The Battalion was relieved by the 4th Battalion, the Suffolk Regiment, on 2 July, and marched to billets in Gorre (until 6 July) and Busnettes or Bas Rieux (until 13 July). When, on 14 July, the Battalion assembled at Bécondel-Bécourt, to the west of Sabot and Flatiron Copse, it numbered 27 officers and 877 other ranks (ORs). During the night of 14/15 July, two battalions of the 100th Brigade – the 1st Battalion, the Queen’s Regiment, and the 9th Battalion, the Highland Light Infantry (the Glasgow Highlanders) – took up positions in no-man’s-land, to the south of High Wood (Bois de Fourrousse), a diamond-shaped wood about a mile and a half to the north-east of Bazentin-le-Petit that would prove crucial to any further advance in this sector (see H.D. Vernon). The 2nd Battalion, the Worcestershire Regiment, was in reserve in the shallow depression 800 yards to the south of the wood’s southernmost tip, with Hichens’s Battalion in support, 1,200 yards to the south-west of that tip, ranged along the lane known as Wood Lane that ran north-east from Crucifix Corner to the wood’s southern corner. But the wood had not been cleared of Germans during the fighting on the previous day and just after 08.00 hours on 15 July 1916 it was falsely reported that it was held by the 7th Division. So when the attack began at 09.00 hours, the two lead battalions were subjected to “an inferno of rifle and machine-gun fire” from the wood’s south-western edge, with one particular machine-gun causing very heavy casualties. Heavy artillery fire worsened the situation and a gap soon opened up between the two lead battalions as they tried to skirt the south- and north-west sides of the wood in order to reach their first objective. So three Companies of the 16th KRRC, with Hichens’s ‘C’ Company on their left, were ordered to fill the gap. But once they reached the top of the shallow slope leading towards the wood, they were met by the same withering fire and lost very heavily within minutes. According to the Battalion War Diary, the remnants of ‘C’ Company then took up positions in the old front line, the sunken road that ran from the north-east corner of Bazentin-le-Petit to the western tip of High Wood, but

upon seeing the 1st Queen’s retire owing to being held up by enemy’s wire being uncut & hostile enfilade MG fire, & take up position at crossroads, ‘C’ Coy joined up with the Queen’s right flank. Here they remained during the whole day under fire from enemy’s MG & hostile sniping.
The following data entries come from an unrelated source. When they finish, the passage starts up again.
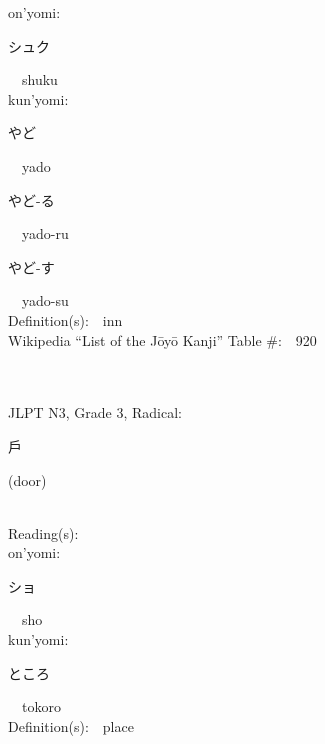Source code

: \begin{multicols}{2}
{\hspace*{1em}}on'yomi:\ \ \\
{\hspace*{2em}}{\begin{CJK}{UTF8}{min} シュク \end{CJK}}\ \ shuku\ \ \\
{\hspace*{1em}}kun'yomi:\ \ \\
{\hspace*{2em}}{\begin{CJK}{UTF8}{min} やど \end{CJK}}\ \ yado\ \ \\
{\hspace*{2em}}{\begin{CJK}{UTF8}{min} やど-る \end{CJK}}\ \ yado-ru\ \ \\
{\hspace*{2em}}{\begin{CJK}{UTF8}{min} やど-す \end{CJK}}\ \ yado-su\ \ \\
Definition(s):\ \ inn \\
Wikipedia ``List of the J\=oy\=o Kanji'' Table \#:\ \ 920 \\
\ \ \\
{\fontsize{34pt}{40pt}  }\ \ \\  %
{JLPT N3, Grade 3, Radical:\ \ {\begin{CJK}{UTF8}{min} 戶 \end{CJK}} (door) } \\
Reading(s):\ \ \\
{\hspace*{1em}}on'yomi:\ \ \\
{\hspace*{2em}}{\begin{CJK}{UTF8}{min} ショ \end{CJK}}\ \ sho\ \ \\
{\hspace*{1em}}kun'yomi:\ \ \\
{\hspace*{2em}}{\begin{CJK}{UTF8}{min} ところ \end{CJK}}\ \ tokoro\ \ \\
Definition(s):\ \ place \\

\end{multicols}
Hichens was hit in the leg by a bullet some time before 11.30 hours but refused to retire and continued to lead his platoon. While bandaging his foot he was hit by a second shot, this time through his left eye, which killed him instantaneously, aged 44, very near where J.A. Parnell Parnell would also be killed three to four weeks later while serving in the 1st Battalion, the Gloucestershire Regiment. His death is described by the Reverend James Duncan (Chaplain to the KRRC) in the chapter of his book The C.L.B in France that is entitled ‘The Deeds of Heroes’:

It was on the same fateful day that Lieut. H——- shot in the ankle, refused to go away from the fighting, “I must go on with my men,” he said. He stumbled on until a bullet in the head killed him instantly. There was no gentler nor finer character than his.
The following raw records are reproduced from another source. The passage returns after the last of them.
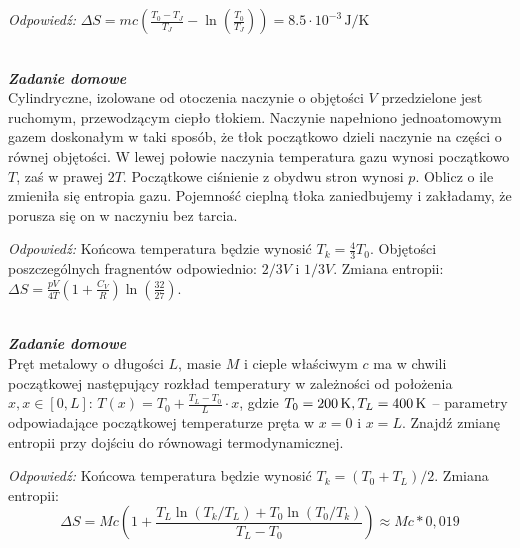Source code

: \documentclass[11pt,a4paper]{article}
\renewcommand{\t}[1]{\textrm{#1}}
\newcounter{zaddom}\newcommand{\zaddom}[1][]{\addtocounter{zaddom}{1} ~\\  {\bf \emph{Zadanie domowe \arabic{zaddom} #1 }} \\}
\renewcommand{\t}[1]{\textrm{#1}}
\begin{document}
\noindent
\emph{Odpowiedź:}
$\Delta S = mc \left( \frac{T_0 - T_J}{T_J}  - \ln\left(\frac{T_0}{T_J}\right)  \right) = 8.5 \cdot 10^{-3}\, \t{J/K}$

\zaddom
Cylindryczne, izolowane od otoczenia naczynie o objętości $V$ przedzielone jest ruchomym,
przewodzącym ciepło tłokiem. Naczynie napełniono jednoatomowym gazem doskonałym w
taki sposób, że tłok początkowo dzieli naczynie na części o równej objętości. W lewej
połowie naczynia temperatura gazu wynosi początkowo $T$, zaś w prawej $2T$. Początkowe
ciśnienie z obydwu stron wynosi $p$.
Oblicz o ile zmieniła się entropia gazu.
Pojemność cieplną tłoka zaniedbujemy i zakładamy, że porusza się on w naczyniu bez tarcia.
\newline

\noindent
\emph{Odpowiedź:} Końcowa temperatura będzie wynosić $T_k = \frac{4}{3} T_0$. Objętości poszczególnych fragnentów odpowiednio: $2/3 V$ i $1/3 V$. Zmiana entropii: $\Delta S=\frac{p V}{4 T} \left(1 + \frac{C_V}{R}  \right)\ln\left(\frac{32}{27}\right)$.

\newpage

\zaddom
Pręt metalowy o długości $L$, masie $M$ i cieple właściwym $c$ ma w chwili początkowej
następujący rozkład temperatury w zależności od położenia $x, x\in[0,L]$:
$T(x)=T_0+ \frac{T_L-T_0}{L} \cdot x$, gdzie $T_0=200\,{\rm K}, T_L=400\,{\rm K}$ -- parametry
odpowiadające początkowej temperaturze pręta w $x=0$ i $x=L$.
Znajdź zmianę entropii przy dojściu do równowagi termodynamicznej.
\newline

\noindent
\emph{Odpowiedź:} Końcowa temperatura będzie wynosić $T_k = (T_0+T_L)/2$. 
Zmiana entropii: $$\Delta S = M c \left(1  + \frac{T_L \ln(T_k/T_L) + T_0 \ln(T_0/T_k)}{T_L - T_0}   \right)  \approx M c * 0,019$$
\end{document}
The attack on High Wood achieved nothing: 100th Brigade was back at its starting point by 16.00 hours; the whole attack was called off during the next hour; and the wood would not be taken until 15 September 1916. But Hichens’s Battalion had suffered over 550 casualties killed, wounded and missing, the heaviest toll for any of 100th Brigade’s four battalions.
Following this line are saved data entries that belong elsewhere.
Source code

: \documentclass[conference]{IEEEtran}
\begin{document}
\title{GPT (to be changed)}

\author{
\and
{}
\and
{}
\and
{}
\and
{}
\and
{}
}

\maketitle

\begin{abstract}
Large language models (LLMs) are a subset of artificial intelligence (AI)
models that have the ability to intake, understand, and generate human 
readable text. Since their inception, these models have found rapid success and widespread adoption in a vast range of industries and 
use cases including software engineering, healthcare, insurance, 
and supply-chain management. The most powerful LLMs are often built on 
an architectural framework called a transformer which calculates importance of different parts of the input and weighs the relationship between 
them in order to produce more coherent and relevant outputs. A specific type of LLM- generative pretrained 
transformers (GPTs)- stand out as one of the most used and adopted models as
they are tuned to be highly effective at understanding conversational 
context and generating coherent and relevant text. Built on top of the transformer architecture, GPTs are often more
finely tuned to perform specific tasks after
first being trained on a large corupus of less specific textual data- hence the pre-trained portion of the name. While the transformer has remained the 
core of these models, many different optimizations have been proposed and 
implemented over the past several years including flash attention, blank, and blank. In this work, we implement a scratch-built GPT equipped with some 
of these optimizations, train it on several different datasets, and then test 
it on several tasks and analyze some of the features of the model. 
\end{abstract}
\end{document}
Hichens has no known grave. He is commemorated on Pier and Face 13A and 13B, Thiepval Memorial. A memorial service was held on 24 July 1916 in St Michael and All Angels, Sunninghill, Berkshire, and Hichens is also commemorated on a brass memorial plate there. Although he died intestate, his estate was subsequently valued at £38,539 17s. 8d. (During the tax year 1916/17, the family firm recorded pre-tax profits of £32,060 – £1,100,000 in 2003).

 

Bibliography

For the books and archives referred to here in short form, refer to the Slow Dusk Bibliography and Archival Sources.

 

Printed sources:

[Anon.], ‘Mr. J.K.J. Hichens [obituary]’, The Times, no. 38,590 (10 March 1908), p. 10.

[Anon.], ‘Lieutenant James Byrn Hichens [obituary]’, The Times, no. 41,225 (21 July 1916), p. 7.

James Duncan, With the C.L.B. Battalion in France (London: Skeffington & Son, 1917), pp. 74–5.

Rendall et al., i (1921), p. 50.

[Anon.], ‘Sir Fullarton James’ [obituary], The Times, no. 53,278 (21 July 1955), p. 12.

Leinster-Mackay (1984), pp. 153–6, 193, 330, 335.

McCarthy (1998), p. 50.

Norman (2003), pp. 109–28.

 

Archival sources

MCA: PR32/C/3/650 (President Warren’s War-Time Correspondence, Letter relating to J.B. Hichens, 1916).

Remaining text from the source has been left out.